Saturday marks a huge day for Fox Hill Farm with the U.S. debut of Bal a Bali in the American S (G3) at Santa Anita. It has been a long road to get here, and we will be nervous and anxious to see what Bal a Bali shows us.
The first part of the journey was acquiring the colt which in itself was no easy task. Bal a Bali was a superstar in Brazil and he quite intrigued us so we put out feelers to see if he could be purchased. He could and we made a deal, but unfortunately that deal fell through. Afterwards, he was reported to have been sold to Besilu Stable and on his way to join Bill Mott, but that deal also fell through. Team Valor was next up at the plate but that deal fell through as well. We tried again, and this time agent John Fulton secured us the colt.
We were very excited when Bal a Bali stepped off the plane onto American soil, but the excitement turned to anxiety within 48 hours. The agent for the government quarantine reported him as ill, and fairly quickly we decided that he must leave quarantine and get to a clinic. We got the clearance to leave the quarantine facility though the horse had to remain in quarantine. Bali was shipped by private van to the Palm Beach Equine Clinic, and the clinic cordoned off an entire barn for Bali which was certainly an inconvenience for them and their clients.

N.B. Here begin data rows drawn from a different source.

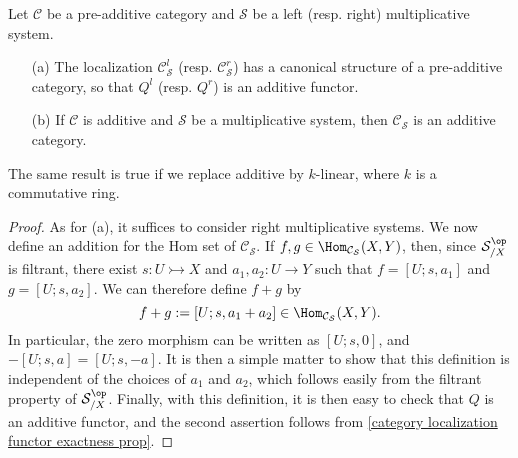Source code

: \begin{theorem}\label{category localization additive prop}
Let $\mathcal{C}$ be a pre-additive category and $\mathcal{S}$ be a left (resp. right) multiplicative system.
\begin{enumerate}
    \item[(a)] The localization $\mathcal{C}_\mathcal{S}^l$ (resp. $\mathcal{C}_\mathcal{S}^r$) has a canonical structure of a pre-additive category, so that $Q^l$ (resp. $Q^r$) is an additive functor.
    \item[(b)] If $\mathcal{C}$ is additive and $\mathcal{S}$ be a multiplicative system, then $\mathcal{C}_\mathcal{S}$ is an additive category.  
\end{enumerate}
The same result is true if we replace additive by $k$-linear, where $k$ is a commutative ring.
\end{theorem}
\begin{proof}
As for (a), it suffices to consider right multiplicative systems. We now define an addition for the Hom set of $\mathcal{C}_\mathcal{S}$. If $f,g\in\Hom_{\mathcal{C}_\mathcal{S}}(X,Y)$, then, since $\mathcal{S}_{/X}^{\op}$ is filtrant, there exist $s:U\rightarrowtail X$ and $a_1,a_2:U\to Y$ such that $f=[U;s,a_1]$ and $g=[U;s,a_2]$. We can therefore define $f+g$ by
\[f+g:=[U;s,a_1+a_2]\in\Hom_{\mathcal{C}_\mathcal{S}}(X,Y).\]
In particular, the zero morphism can be written as $[U;s,0]$, and $-[U;s,a]=[U;s,-a]$. It is then a simple matter to show that this definition is independent of the choices of $a_1$ and $a_2$, which follows easily from the filtrant property of $\mathcal{S}_{/X}^{\op}$. Finally, with this definition, it is then easy to check that $Q$ is an additive functor, and the second assertion follows from \cref{category localization functor exactness prop}.
\end{proof}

Palm Beach’s Dr. Westin Davis spearheaded the treatment of Bali in consultation with Dr. Meg Turpin, who had originally treated Bali at the quarantine facility. We brought in Rood & Riddle podiatrist Dr. Vern Dryden and later brought in Hagyard’s internal medicine specialist Dr. Nathan Slovis nearing the time of the colt transitioning from Florida to Kentucky. All did magnificent jobs and we will forever grateful for the expertise and dedication they brought to making Bali well.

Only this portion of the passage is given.